Acabou tendo sucesso: apesar de os democratas terem 213 deputados contra 218 republicanos, o projeto foi aprovado no dias antes do Senado, por grande maioria bipartidária, 311 votos a 112. 101 republicanos votaram a favor.
O Senado, onde a divisão ideológica existe, mas não é tão barulhenta quanto na Câmara, já havia aprovado há semanas por sua conta uma substancial ajuda à Ucrânia, mas a confusão entre os deputados levou a que não houvesse a necessária votação. Depois dos 311 a 112 na Câmara, porém, também o Senado acabou aprovando o pacote por maioria esmagadora, 79 votos a 18.
Johnson enfrentou gente como a “ala dura” trumpista, na qual se destaca o ultraconservador Matt Gaetz, um jovem e sorridente deputado da Flórida líder da rebelião que no passado levou à destituição do presidente anterior da Câmara, Kevin McCarthy, e vive ameaçando tomar a mesma iniciativa em relação a Mike Johnson. “Não há nada que eu queira mais do que ir contra os democratas”, disse ele à CNN, acrescentando: “Mas se há republicanos que se vestem de democratas, terei que também contra eles. Não importa o tamanho da nossa bancada no Congresso, o que importa é se querenos ou não salvar nosso país”.
Os republicanos trumpistas que se opunham ao auxílio à Ucrânia não tiveram papas na língua. Uma das mais jovens parlamentares do Congresso, Lauren Boebert, 37 anos, republicana do Colorado e fervorosa defensora do direito de os cidadãos terem armas, alterou o ambiente em geral respeitoso da Câmara durante a votação ao vaiar, aos gritos, os deputados democratas que agitavam bandeiras da Ucrânia durante a votação. No ex-Twitter, ela classificou a ação como “um espetáculo vergonhoso e asqueroso”, e, dirigindo-se aos democratas, escreveu: “Se vocês amam tanto a Ucrânia, levem para lá suas bundas e deixem o governo dos Estados Unidos para os que amam este país”.

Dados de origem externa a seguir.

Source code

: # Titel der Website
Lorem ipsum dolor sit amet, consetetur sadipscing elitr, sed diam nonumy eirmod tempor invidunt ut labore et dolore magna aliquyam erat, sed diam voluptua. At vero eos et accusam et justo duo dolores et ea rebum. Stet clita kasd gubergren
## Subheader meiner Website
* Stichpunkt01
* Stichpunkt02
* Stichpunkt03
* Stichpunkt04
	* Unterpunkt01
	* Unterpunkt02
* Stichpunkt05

Em compensação, um dos raros republicanos ainda moderados, Tom Cole, de Oklahome, considera, corretamente, que a defesa da segurança nacional dos EUA passa pela defesa dos aliados americanos na Europa. “Vladimir Putin está observando”, disse ele, “[o presidente chinês] Xi Jinping está observando, os líderes do Irã e outros inimigos do nosso país estão observando”.